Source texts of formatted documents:
- Opening Delimiter -
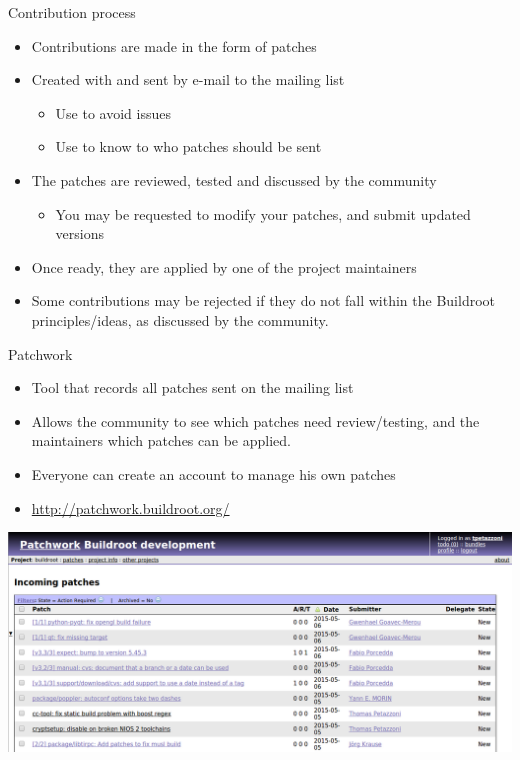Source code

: \begin{frame}{Contribution process}
  \begin{itemize}
  \item Contributions are made in the form of patches
  \item Created with  and sent by e-mail to the mailing list
    \begin{itemize}
    \item Use  to avoid issues
    \item Use  to know to who patches should be
      sent
    \end{itemize}
  \item The patches are reviewed, tested and discussed by the
    community
    \begin{itemize}
    \item You may be requested to modify your patches, and submit
      updated versions
    \end{itemize}
  \item Once ready, they are applied by one of the project maintainers
  \item Some contributions may be rejected if they do not fall within
    the Buildroot principles/ideas, as discussed by the community.
  \end{itemize}
\end{frame}

\begin{frame}{Patchwork}
  \begin{itemize}
  \item Tool that records all patches sent on the mailing list
  \item Allows the community to see which patches need review/testing,
    and the maintainers which patches can be applied.
  \item Everyone can create an account to manage his own patches
  \item \url{http://patchwork.buildroot.org/}
  \end{itemize}

  \begin{center}
    \includegraphics[width=\textwidth]{slides/buildroot-support-contribution/patchwork.png}
  \end{center}
\end{frame}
- Closing Delimiter -
Instructions to follow = The required answer is each line of the entries containing the string "list".

Solution for this task =
  \item Created with  and sent by e-mail to the mailing list
  \item Tool that records all patches sent on the mailing list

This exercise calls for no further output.